Your goal> Using the listing below, set down each line from the line containing "### Generated Files" through the line containing "### Workers Health Check", both ends included, exactly and with nothing added.

Records for processing>
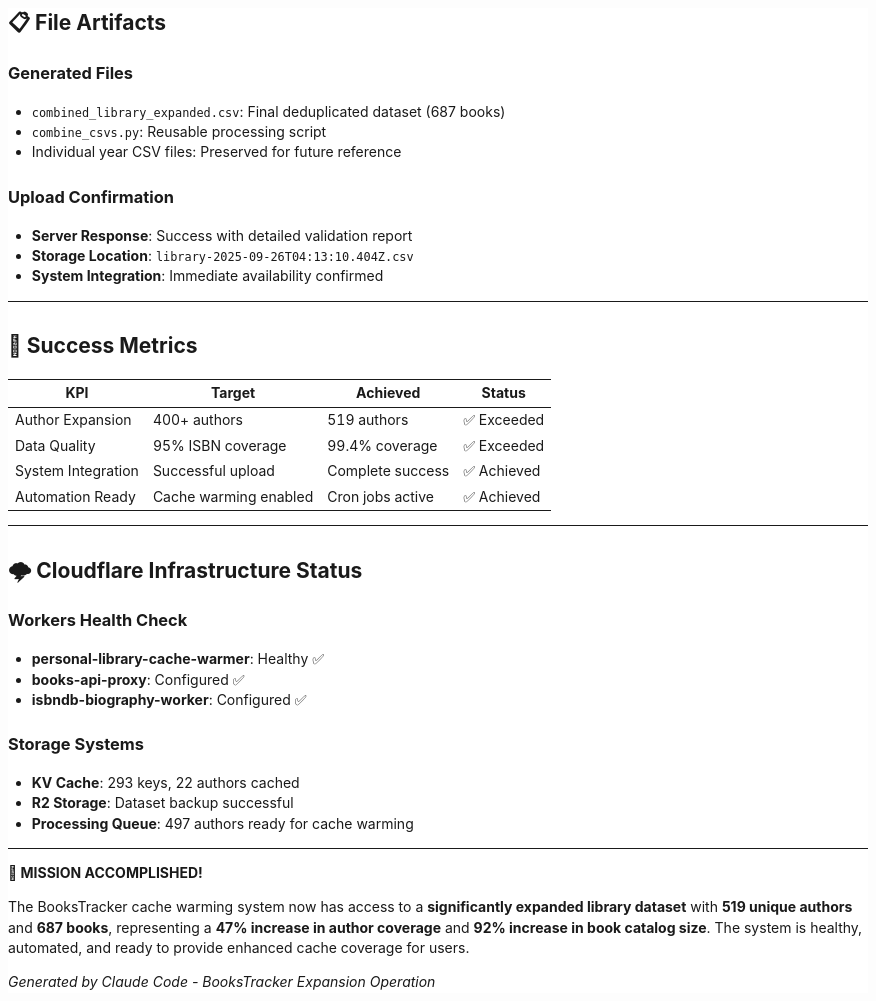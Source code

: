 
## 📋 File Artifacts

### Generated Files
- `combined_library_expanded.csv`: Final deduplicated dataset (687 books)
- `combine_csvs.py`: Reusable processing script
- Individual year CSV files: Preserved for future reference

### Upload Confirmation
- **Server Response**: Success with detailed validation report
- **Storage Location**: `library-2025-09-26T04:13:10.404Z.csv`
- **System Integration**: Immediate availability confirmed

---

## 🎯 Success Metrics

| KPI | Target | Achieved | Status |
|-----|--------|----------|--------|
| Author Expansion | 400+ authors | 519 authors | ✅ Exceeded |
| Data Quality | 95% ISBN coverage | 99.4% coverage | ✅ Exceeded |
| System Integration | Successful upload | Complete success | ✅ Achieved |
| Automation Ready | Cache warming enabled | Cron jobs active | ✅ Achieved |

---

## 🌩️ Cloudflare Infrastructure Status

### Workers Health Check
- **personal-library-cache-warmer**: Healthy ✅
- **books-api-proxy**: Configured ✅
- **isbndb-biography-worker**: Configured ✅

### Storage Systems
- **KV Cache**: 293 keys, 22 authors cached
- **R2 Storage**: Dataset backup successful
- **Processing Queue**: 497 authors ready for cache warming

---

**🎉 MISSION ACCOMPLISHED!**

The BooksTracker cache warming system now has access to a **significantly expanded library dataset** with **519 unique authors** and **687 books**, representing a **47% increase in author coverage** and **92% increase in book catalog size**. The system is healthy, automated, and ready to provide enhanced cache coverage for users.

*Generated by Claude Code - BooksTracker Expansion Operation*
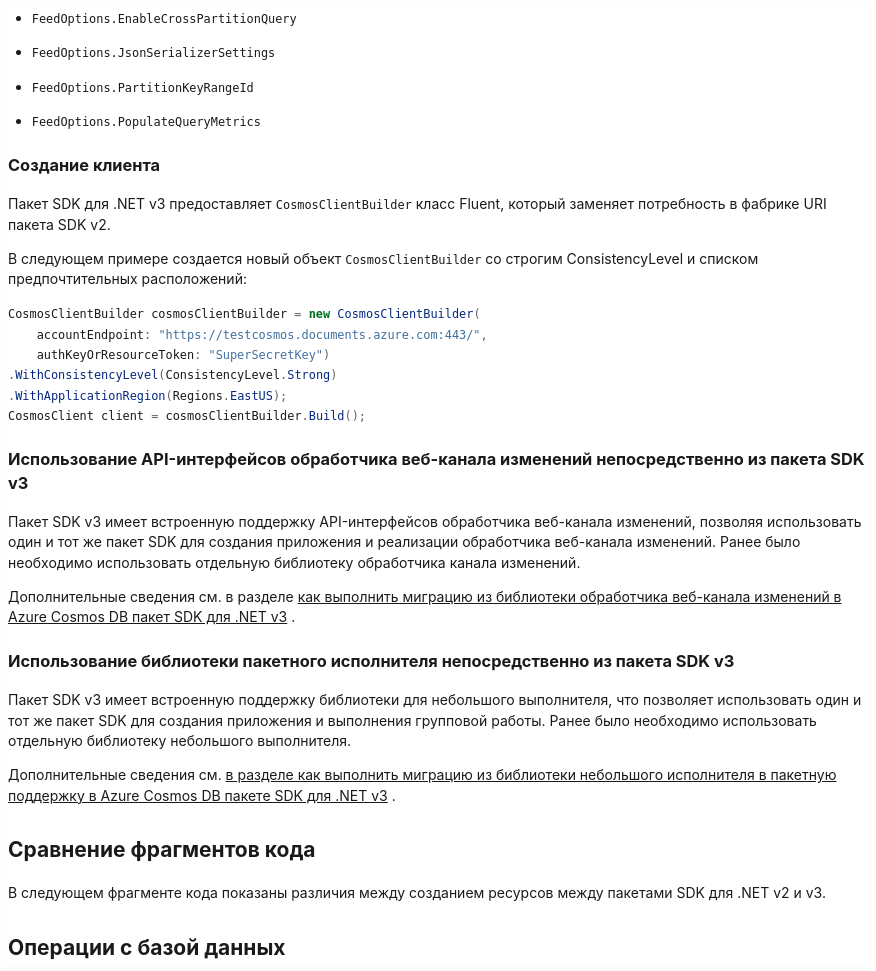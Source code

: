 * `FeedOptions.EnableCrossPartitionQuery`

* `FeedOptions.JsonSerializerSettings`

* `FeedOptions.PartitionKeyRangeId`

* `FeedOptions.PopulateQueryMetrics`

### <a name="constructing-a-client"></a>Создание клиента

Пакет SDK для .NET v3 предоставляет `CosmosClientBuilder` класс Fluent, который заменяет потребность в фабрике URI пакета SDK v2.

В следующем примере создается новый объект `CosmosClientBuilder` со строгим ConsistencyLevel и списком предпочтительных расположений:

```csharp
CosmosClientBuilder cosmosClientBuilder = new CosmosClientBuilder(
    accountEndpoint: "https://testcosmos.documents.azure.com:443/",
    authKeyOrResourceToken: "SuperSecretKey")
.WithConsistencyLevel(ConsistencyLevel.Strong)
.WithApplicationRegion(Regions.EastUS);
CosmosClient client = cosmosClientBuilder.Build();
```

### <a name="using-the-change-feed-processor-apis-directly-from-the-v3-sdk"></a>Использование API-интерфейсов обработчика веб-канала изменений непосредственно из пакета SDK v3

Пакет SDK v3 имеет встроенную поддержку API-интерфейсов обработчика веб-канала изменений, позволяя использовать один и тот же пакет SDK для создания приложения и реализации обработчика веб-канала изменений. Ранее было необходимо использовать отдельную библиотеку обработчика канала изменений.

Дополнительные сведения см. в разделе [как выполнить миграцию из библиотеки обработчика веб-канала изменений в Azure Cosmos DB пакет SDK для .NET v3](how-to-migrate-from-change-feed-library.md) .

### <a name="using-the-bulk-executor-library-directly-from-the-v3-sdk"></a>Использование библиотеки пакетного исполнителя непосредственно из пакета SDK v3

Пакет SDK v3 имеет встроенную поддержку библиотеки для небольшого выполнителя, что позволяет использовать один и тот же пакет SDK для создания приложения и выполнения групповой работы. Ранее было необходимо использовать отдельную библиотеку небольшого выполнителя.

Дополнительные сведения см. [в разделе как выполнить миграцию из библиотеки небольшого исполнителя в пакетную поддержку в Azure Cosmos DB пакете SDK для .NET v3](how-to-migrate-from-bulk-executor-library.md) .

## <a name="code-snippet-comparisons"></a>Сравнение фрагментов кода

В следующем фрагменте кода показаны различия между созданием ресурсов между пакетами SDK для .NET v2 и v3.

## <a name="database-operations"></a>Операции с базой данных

Response to the task>
### Generated Files
- `combined_library_expanded.csv`: Final deduplicated dataset (687 books)
- `combine_csvs.py`: Reusable processing script
- Individual year CSV files: Preserved for future reference

### Upload Confirmation
- **Server Response**: Success with detailed validation report
- **Storage Location**: `library-2025-09-26T04:13:10.404Z.csv`
- **System Integration**: Immediate availability confirmed

---

## 🎯 Success Metrics

| KPI | Target | Achieved | Status |
|-----|--------|----------|--------|
| Author Expansion | 400+ authors | 519 authors | ✅ Exceeded |
| Data Quality | 95% ISBN coverage | 99.4% coverage | ✅ Exceeded |
| System Integration | Successful upload | Complete success | ✅ Achieved |
| Automation Ready | Cache warming enabled | Cron jobs active | ✅ Achieved |

---

## 🌩️ Cloudflare Infrastructure Status

### Workers Health Check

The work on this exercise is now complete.